Everyone at the table – engaging the patient voice in nephrology
With the announcement of the patient voice initiative in CJASN, nephrology marks a watershed moment, as patient engagement in clinical research becomes mainstream. This moment has, of course, been coming for a while nudged along in particular by the efforts of the SONG initiative. The Standardised Outcomes in Nephrology (SONG) initiative aims to establish a set of core outcomes to be reported in all kidney disease research. Importantly these outcomes are being developed in consultation with patients, clinicians and researchers. This should ensure that future research will reflect their shared priorities rather than the interests of the researchers themselves.

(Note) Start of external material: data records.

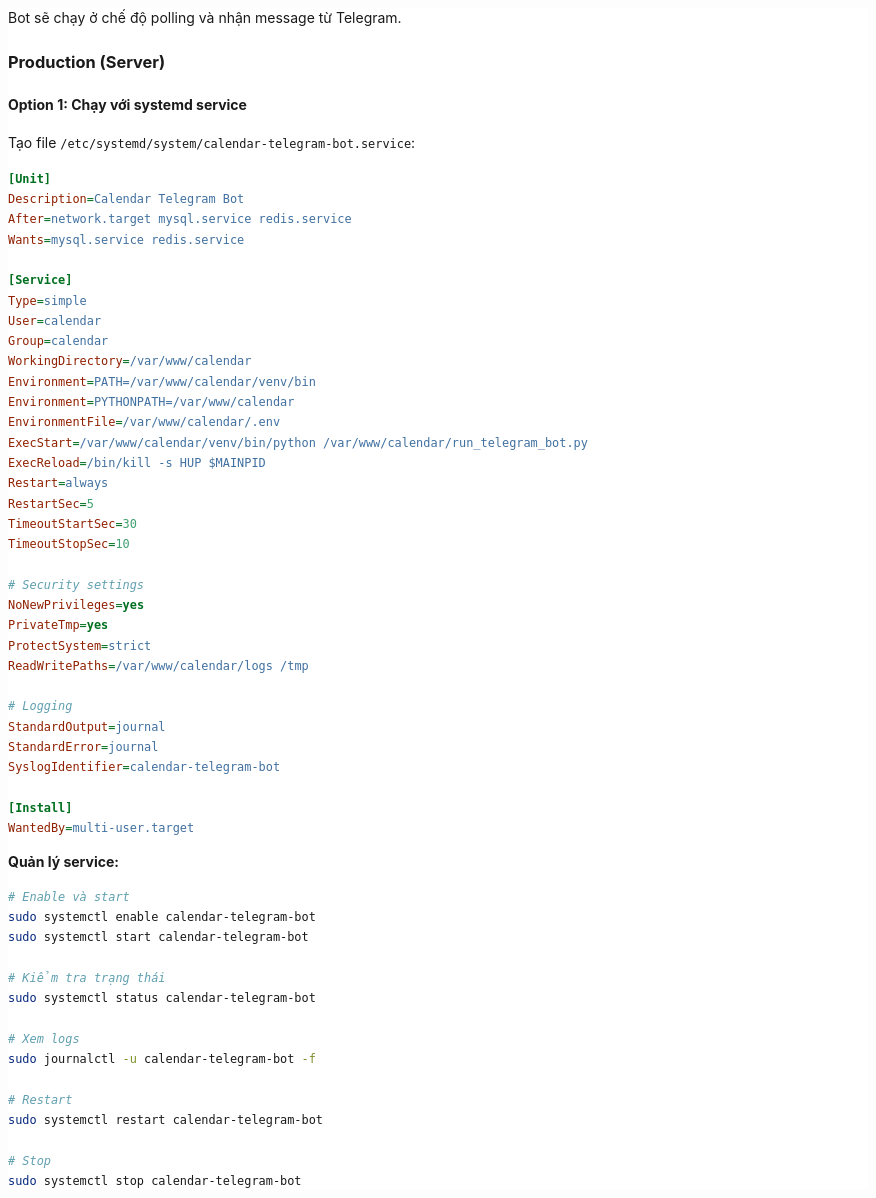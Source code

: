 Bot sẽ chạy ở chế độ polling và nhận message từ Telegram.

### Production (Server)

#### Option 1: Chạy với systemd service

Tạo file `/etc/systemd/system/calendar-telegram-bot.service`:

```ini
[Unit]
Description=Calendar Telegram Bot
After=network.target mysql.service redis.service
Wants=mysql.service redis.service

[Service]
Type=simple
User=calendar
Group=calendar
WorkingDirectory=/var/www/calendar
Environment=PATH=/var/www/calendar/venv/bin
Environment=PYTHONPATH=/var/www/calendar
EnvironmentFile=/var/www/calendar/.env
ExecStart=/var/www/calendar/venv/bin/python /var/www/calendar/run_telegram_bot.py
ExecReload=/bin/kill -s HUP $MAINPID
Restart=always
RestartSec=5
TimeoutStartSec=30
TimeoutStopSec=10

# Security settings
NoNewPrivileges=yes
PrivateTmp=yes
ProtectSystem=strict
ReadWritePaths=/var/www/calendar/logs /tmp

# Logging
StandardOutput=journal
StandardError=journal
SyslogIdentifier=calendar-telegram-bot

[Install]
WantedBy=multi-user.target
```

**Quản lý service:**

```bash
# Enable và start
sudo systemctl enable calendar-telegram-bot
sudo systemctl start calendar-telegram-bot

# Kiểm tra trạng thái
sudo systemctl status calendar-telegram-bot

# Xem logs
sudo journalctl -u calendar-telegram-bot -f

# Restart
sudo systemctl restart calendar-telegram-bot

# Stop
sudo systemctl stop calendar-telegram-bot
```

The recently published clinical practice guidelines for the screening and management of high blood pressure in children, due to be discussed on NephJC this week, included a family representative on their 17-member subcommittee which examined 15,000 papers over 11 years to develop their recommendations. While this choice likely influenced several aspects of the guidelines it was most obvious in the addition of a patient experience vignette which brought the discussion back to where it belonged, with the patient. Patient and family involvement in trial design and setting research priorities should give us more meaningful outcomes and more engaged patients.

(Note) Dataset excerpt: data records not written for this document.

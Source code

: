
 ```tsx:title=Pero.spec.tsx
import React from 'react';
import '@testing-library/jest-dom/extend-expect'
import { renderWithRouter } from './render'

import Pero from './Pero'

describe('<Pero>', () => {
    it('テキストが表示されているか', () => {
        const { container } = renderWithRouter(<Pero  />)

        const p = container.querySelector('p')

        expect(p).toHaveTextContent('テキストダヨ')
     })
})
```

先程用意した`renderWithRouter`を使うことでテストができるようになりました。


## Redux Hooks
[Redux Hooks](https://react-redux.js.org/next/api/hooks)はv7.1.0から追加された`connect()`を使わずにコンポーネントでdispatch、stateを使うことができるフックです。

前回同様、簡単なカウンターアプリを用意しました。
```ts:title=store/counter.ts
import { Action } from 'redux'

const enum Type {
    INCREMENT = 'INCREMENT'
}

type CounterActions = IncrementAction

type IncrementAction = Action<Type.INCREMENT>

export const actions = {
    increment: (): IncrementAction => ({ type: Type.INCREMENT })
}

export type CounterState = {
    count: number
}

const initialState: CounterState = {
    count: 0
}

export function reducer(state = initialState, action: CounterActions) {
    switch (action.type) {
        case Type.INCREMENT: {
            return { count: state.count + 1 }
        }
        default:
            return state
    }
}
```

Of late, clinical meetings run by groups such as the International Society for Peritoneal Dialysis have offered free registration for patients and their families. By encouraging the submission of patient abstracts they have further validated the patient and their family as an integral part of the treating team. Throwing the net wider, clinical research groups such as the KidGen consortium have run public events where patients and their families can meet the scientists, hearing about their work and challenging priorities.

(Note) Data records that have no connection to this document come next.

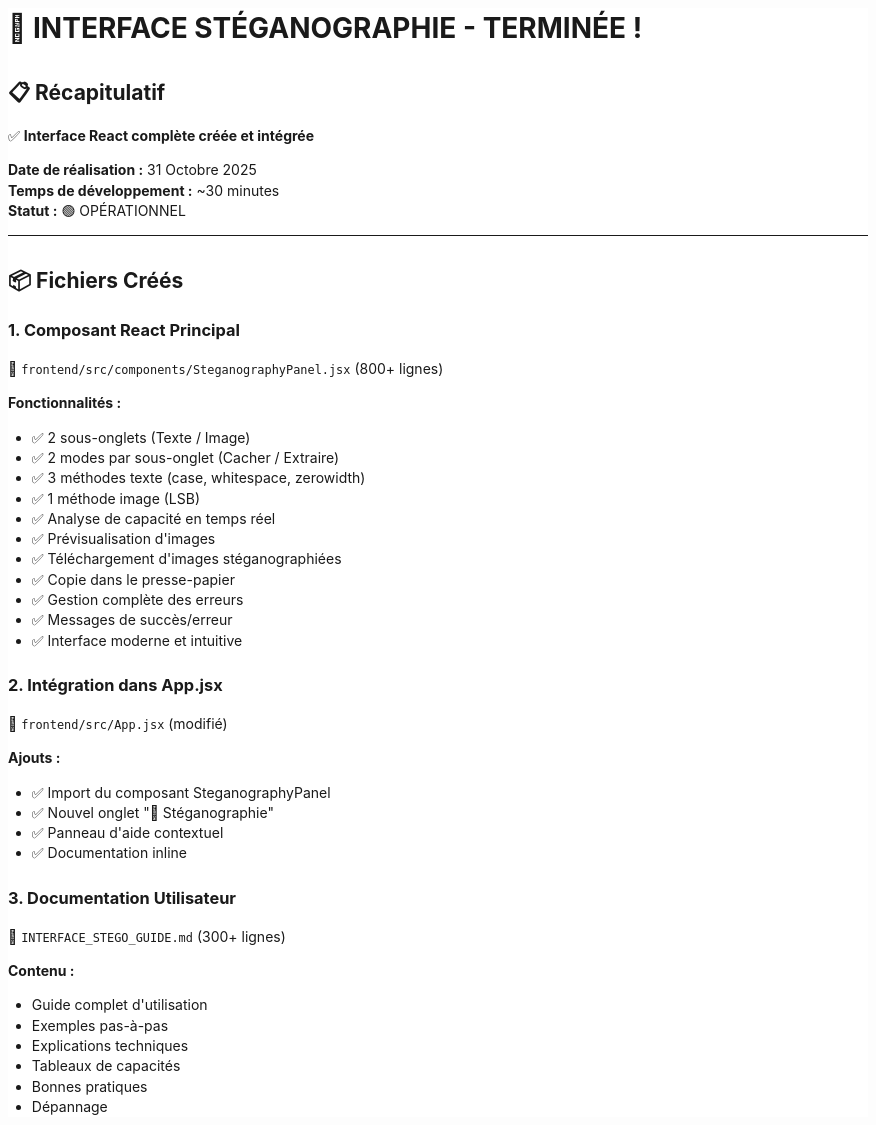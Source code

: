 # 🎉 INTERFACE STÉGANOGRAPHIE - TERMINÉE !

## 📋 Récapitulatif

✅ **Interface React complète créée et intégrée**

**Date de réalisation :** 31 Octobre 2025  
**Temps de développement :** ~30 minutes  
**Statut :** 🟢 OPÉRATIONNEL

---

## 📦 Fichiers Créés

### 1. **Composant React Principal**
📄 `frontend/src/components/SteganographyPanel.jsx` (800+ lignes)

**Fonctionnalités :**
- ✅ 2 sous-onglets (Texte / Image)
- ✅ 2 modes par sous-onglet (Cacher / Extraire)
- ✅ 3 méthodes texte (case, whitespace, zerowidth)
- ✅ 1 méthode image (LSB)
- ✅ Analyse de capacité en temps réel
- ✅ Prévisualisation d'images
- ✅ Téléchargement d'images stéganographiées
- ✅ Copie dans le presse-papier
- ✅ Gestion complète des erreurs
- ✅ Messages de succès/erreur
- ✅ Interface moderne et intuitive

### 2. **Intégration dans App.jsx**
📄 `frontend/src/App.jsx` (modifié)

**Ajouts :**
- ✅ Import du composant SteganographyPanel
- ✅ Nouvel onglet "🔐 Stéganographie"
- ✅ Panneau d'aide contextuel
- ✅ Documentation inline

### 3. **Documentation Utilisateur**
📄 `INTERFACE_STEGO_GUIDE.md` (300+ lignes)

**Contenu :**
- Guide complet d'utilisation
- Exemples pas-à-pas
- Explications techniques
- Tableaux de capacités
- Bonnes pratiques
- Dépannage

Clinicians have, of course, always listened to their patients, addressed their concerns and tailored their treatments to meet their priorities. The facile illustration that doctors care only about phosphate while their patients care only about sleep quality is insulting to both groups, but it is true that better research and better care results from all voices being heard. Just as clinicians and researchers have become more active on social media, so too have patients and this has enabled research collaborations between motivated patients and interested clinicians whose relationship is not muddied by a clinical relationship. Patient advocates such as Paul T Conway, Kevin John Fowler and Lori Hartwell have joined robust discussions and reminded us of where our priorities should lie. I look forward to seeing their influence on CJASN as Patient Voice Editors over the coming year and the changes in our profession that a greater partnership with patients will bring.